[Dialogue] Dubya's Christianity
opossum2@att.net
opossum2 at att.net
Tue Jun 28 20:39:29 EDT 2005
Colleagues:
Just to add a comparison to this thesis:
Let us not forget that in the antebellum South many pro-slavery advocates saw slavery not only as an economic institution, but believed that we were "saving" these savages by bringing them into a life of slavery in a Christian country. Also, there's Kipling's "White Man's Burden". I am constantly disgusted when I interact with relatives up in NE Texas who have married into the Southern Baptist whatever who cannot understand why, when my wife and I have travelled overseas so much, it has not been on "missions". Their only concept of why anyone would leave the US is either to convert the heathen via missions, or to kill them in the military. If Marx was right, I'm not sure which way history is being repeated this time, but it is defintely either tragedy or farce or both.
Praying for peace,
Steve Rhea
Houston, Tx.
-------------- Original message from "jim rippey" <jimripsr at qwest.net>: --------------
> Today's AlterNet has a fascinating analysis of how the President's "born again"

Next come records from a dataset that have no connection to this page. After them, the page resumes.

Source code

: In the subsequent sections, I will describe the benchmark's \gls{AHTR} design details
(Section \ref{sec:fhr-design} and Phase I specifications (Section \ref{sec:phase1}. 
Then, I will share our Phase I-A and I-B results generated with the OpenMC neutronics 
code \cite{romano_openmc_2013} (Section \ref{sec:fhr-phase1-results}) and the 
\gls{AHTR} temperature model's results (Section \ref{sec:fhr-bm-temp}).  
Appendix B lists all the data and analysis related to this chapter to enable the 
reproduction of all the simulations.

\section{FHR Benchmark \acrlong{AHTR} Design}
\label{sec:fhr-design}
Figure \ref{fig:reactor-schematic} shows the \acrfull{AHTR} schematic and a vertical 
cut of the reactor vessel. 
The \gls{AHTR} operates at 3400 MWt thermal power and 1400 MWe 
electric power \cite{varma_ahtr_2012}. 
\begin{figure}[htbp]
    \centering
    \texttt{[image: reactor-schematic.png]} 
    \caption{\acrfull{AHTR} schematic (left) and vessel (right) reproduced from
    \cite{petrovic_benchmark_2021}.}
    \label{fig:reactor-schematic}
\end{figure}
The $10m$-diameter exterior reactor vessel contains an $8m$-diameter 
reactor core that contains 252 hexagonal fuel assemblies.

> status explains much. The title is "Keeping it Simple, Stupid," by Stephen
> Pizzo. The full story is at http://www.alternet.org/story/23183/
>
> Below are my excerpts: Jim Rippey in Bellevue, NE
>
> For those of the evangelical bent, there is always only one true way. This is
> precisely the mindset we put in the White House when we elected George W. Bush.
> The press has misinterpreted it, calling Bush's behavior "stubborn." No --
> that's not it. He's not "stubborn." Nelson Mandela was stubborn. Winston
> Churchill, Rev. Martin Luther King, Gandhi, Gen. George Patton, Rosa Parks...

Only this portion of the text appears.